Your goal
Give each line of the records again exactly and omit every picture.

Extracted records:
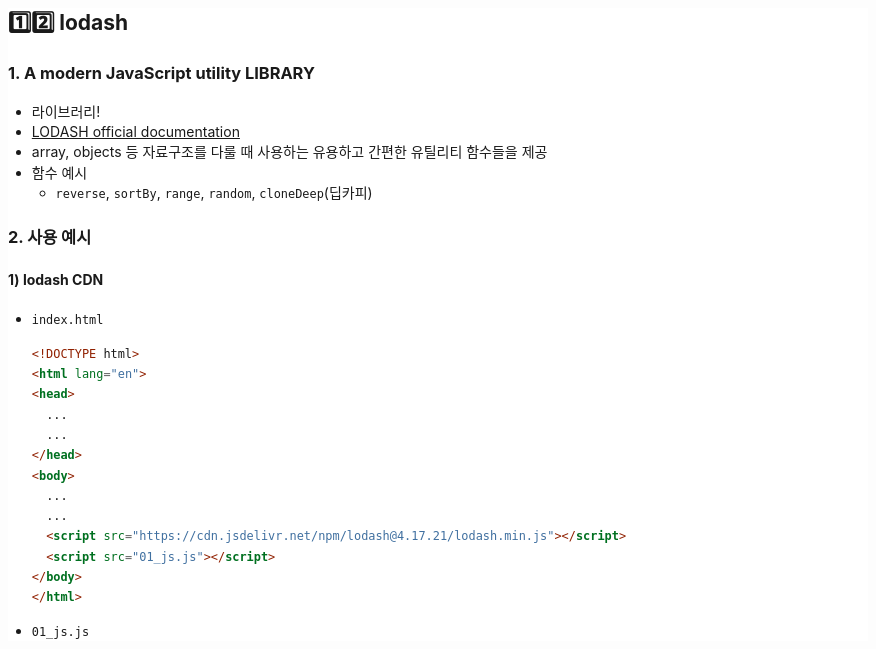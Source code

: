 

## :one::two: lodash

### 1. A modern JavaScript utility LIBRARY

* 라이브러리!
* [LODASH official documentation](https://lodash.com/docs/4.17.15)
* array, objects 등 자료구조를 다룰 때 사용하는 유용하고 간편한 유틸리티 함수들을 제공
* 함수 예시
  * `reverse`, `sortBy`, `range`, `random`, `cloneDeep`(딥카피)



### 2. 사용 예시

#### 1) lodash CDN

* `index.html`

  ```html
  <!DOCTYPE html>
  <html lang="en">
  <head>
    ...
    ...
  </head>
  <body>
    ...
    ...
    <script src="https://cdn.jsdelivr.net/npm/lodash@4.17.21/lodash.min.js"></script>
    <script src="01_js.js"></script>
  </body>
  </html>
  ```

* `01_js.js`

  ```javascript
  ```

Result of this exercise
Source code

: 

## :one::two: lodash

### 1. A modern JavaScript utility LIBRARY

* 라이브러리!
* [LODASH official documentation](https://lodash.com/docs/4.17.15)
* array, objects 등 자료구조를 다룰 때 사용하는 유용하고 간편한 유틸리티 함수들을 제공
* 함수 예시
  * `reverse`, `sortBy`, `range`, `random`, `cloneDeep`(딥카피)



### 2. 사용 예시

#### 1) lodash CDN

* `index.html`

  ```html
  <!DOCTYPE html>
  <html lang="en">
  <head>
    ...
    ...
  </head>
  <body>
    ...
    ...
    <script src="https://cdn.jsdelivr.net/npm/lodash@4.17.21/lodash.min.js"></script>
    <script src="01_js.js"></script>
  </body>
  </html>
  ```

* `01_js.js`

  ```javascript
  ```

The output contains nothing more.